* **TASK DESCRIPTION**
Go through the material below and state how many lines include "panel", giving the number only.

* **EXTRACTED INFORMATION**
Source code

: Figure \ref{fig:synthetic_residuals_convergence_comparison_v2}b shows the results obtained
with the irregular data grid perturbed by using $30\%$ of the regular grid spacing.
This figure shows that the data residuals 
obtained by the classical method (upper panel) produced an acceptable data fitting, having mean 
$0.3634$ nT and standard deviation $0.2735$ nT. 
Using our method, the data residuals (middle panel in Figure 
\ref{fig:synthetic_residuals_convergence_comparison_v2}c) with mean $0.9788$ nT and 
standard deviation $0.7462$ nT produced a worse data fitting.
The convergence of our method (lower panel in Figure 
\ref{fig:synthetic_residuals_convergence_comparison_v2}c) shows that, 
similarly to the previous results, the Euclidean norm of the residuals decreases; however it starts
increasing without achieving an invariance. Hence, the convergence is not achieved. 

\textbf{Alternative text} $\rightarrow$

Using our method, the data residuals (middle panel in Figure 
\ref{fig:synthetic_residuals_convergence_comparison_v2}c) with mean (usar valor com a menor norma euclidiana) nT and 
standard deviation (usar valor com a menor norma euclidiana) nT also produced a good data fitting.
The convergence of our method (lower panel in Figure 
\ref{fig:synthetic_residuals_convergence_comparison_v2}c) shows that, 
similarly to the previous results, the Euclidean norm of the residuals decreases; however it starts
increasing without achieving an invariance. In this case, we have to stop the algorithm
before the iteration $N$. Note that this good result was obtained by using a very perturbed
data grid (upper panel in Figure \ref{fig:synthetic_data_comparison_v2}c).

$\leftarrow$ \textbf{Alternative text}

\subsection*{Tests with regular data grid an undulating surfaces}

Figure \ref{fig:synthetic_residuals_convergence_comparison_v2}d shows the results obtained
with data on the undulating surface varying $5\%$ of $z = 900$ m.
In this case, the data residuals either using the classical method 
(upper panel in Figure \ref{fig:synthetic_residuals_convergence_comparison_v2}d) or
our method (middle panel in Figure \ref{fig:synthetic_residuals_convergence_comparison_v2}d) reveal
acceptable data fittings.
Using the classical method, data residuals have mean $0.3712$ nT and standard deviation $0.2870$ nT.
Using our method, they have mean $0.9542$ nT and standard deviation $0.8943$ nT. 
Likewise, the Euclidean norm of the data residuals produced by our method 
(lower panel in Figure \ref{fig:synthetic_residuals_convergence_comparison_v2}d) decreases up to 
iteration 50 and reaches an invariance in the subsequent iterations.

* **RESPONSE TO THE TASK**
9